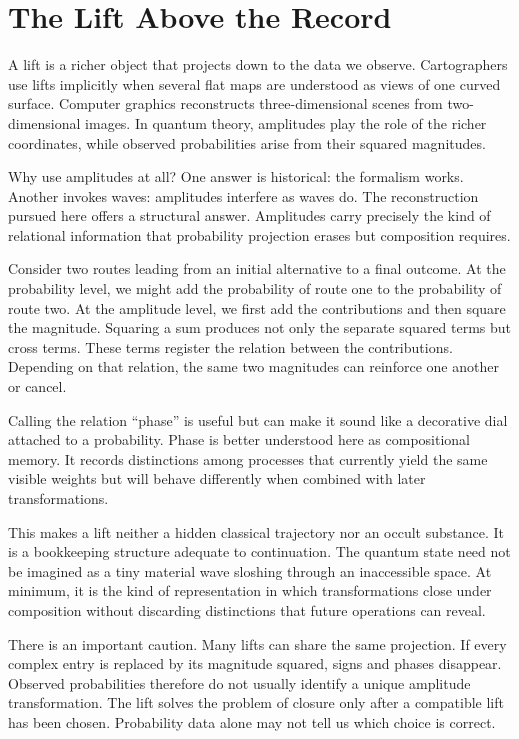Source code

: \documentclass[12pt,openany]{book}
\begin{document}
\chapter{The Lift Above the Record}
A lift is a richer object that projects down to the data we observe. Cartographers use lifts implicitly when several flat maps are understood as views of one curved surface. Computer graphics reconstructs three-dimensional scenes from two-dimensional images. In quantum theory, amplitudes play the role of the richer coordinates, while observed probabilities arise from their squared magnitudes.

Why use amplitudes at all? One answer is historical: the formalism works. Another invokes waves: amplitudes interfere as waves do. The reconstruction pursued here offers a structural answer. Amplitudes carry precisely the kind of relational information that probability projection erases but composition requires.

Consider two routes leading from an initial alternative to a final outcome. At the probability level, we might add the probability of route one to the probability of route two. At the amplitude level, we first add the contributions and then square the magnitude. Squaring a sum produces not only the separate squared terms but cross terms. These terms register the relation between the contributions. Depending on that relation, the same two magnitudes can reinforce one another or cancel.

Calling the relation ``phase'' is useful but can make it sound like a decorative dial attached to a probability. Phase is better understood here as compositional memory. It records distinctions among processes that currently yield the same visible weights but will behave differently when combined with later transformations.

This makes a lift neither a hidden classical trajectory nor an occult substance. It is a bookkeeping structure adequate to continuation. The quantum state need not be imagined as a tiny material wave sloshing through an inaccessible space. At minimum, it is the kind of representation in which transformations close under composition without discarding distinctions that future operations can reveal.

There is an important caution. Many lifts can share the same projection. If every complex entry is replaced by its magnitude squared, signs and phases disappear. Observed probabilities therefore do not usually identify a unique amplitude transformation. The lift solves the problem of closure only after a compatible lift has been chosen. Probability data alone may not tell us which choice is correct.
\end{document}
* * *
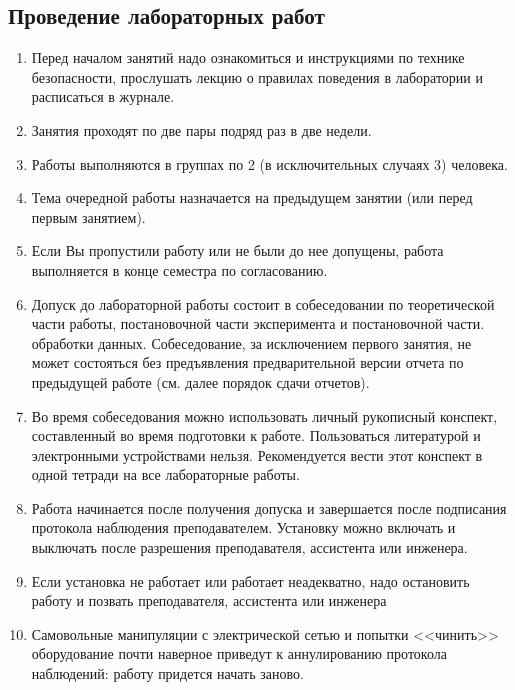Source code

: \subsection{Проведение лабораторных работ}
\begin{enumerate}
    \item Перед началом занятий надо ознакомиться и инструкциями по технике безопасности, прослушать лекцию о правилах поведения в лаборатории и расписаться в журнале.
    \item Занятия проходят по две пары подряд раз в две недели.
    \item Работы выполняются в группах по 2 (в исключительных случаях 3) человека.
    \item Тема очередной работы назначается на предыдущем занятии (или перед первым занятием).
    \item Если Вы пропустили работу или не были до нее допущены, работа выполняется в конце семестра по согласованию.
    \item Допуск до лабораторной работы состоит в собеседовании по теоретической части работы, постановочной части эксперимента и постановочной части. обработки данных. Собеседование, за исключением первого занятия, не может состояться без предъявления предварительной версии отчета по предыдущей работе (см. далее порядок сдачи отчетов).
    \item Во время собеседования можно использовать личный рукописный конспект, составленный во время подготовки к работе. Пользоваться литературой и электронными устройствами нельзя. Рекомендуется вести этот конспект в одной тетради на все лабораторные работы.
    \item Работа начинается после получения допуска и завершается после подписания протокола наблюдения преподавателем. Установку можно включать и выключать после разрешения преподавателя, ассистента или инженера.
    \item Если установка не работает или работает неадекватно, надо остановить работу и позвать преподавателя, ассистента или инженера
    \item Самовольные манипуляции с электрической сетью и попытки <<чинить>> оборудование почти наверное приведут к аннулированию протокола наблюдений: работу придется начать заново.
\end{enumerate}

Required work>
From the records above, retype only the lines starting at the line that contains "ассистента или инженера." and ending at the line that contains "позвать преподавателя, ассистента или инженера", both included.

Answer to this problem>
    \item Работа начинается после получения допуска и завершается после подписания протокола наблюдения преподавателем. Установку можно включать и выключать после разрешения преподавателя, ассистента или инженера.
    \item Если установка не работает или работает неадекватно, надо остановить работу и позвать преподавателя, ассистента или инженера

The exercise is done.